▸ **What the exercise asks**
Wherever the word "Gyanl" occurs in the listing below, copy that whole line.

========================================

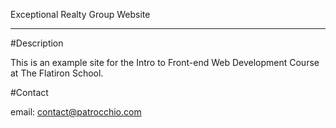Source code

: Exceptional Realty Group Website
___

#Description

This is an example site for the Intro to Front-end Web Development Course at The Flatiron School.

#Contact

email: contact@patrocchio.com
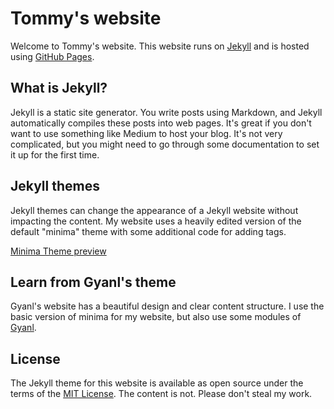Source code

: # Tommy's website

Welcome to Tommy's website. This website runs on [Jekyll](https://jekyllrb.com/) and is hosted using [GitHub Pages](https://pages.github.com/). 

## What is Jekyll?

Jekyll is a static site generator. You write posts using Markdown, and Jekyll automatically compiles these posts into web pages. It's great if you don't want to use something like Medium to host your blog. It's not very complicated, but you might need to go through some documentation to set it up for the first time. 

## Jekyll themes

Jekyll themes can change the appearance of a Jekyll website without impacting the content. My website uses a heavily edited version of the default "minima" theme with some additional code for adding tags.

[Minima Theme preview](https://jekyll.github.io/minima/)

## Learn from Gyanl's theme

Gyanl's website has a beautiful design and clear content structure. I use the basic version of minima for my website, but also use some modules of [Gyanl](https://github.com/gyanl/gyanl.github.io).

## License

The Jekyll theme for this website is available as open source under the terms of the [MIT License](http://opensource.org/licenses/MIT). The content is not. Please don't steal my work.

========================================

▸ **Response to this exercise**
## Learn from Gyanl's theme
Gyanl's website has a beautiful design and clear content structure. I use the basic version of minima for my website, but also use some modules of [Gyanl](https://github.com/gyanl/gyanl.github.io).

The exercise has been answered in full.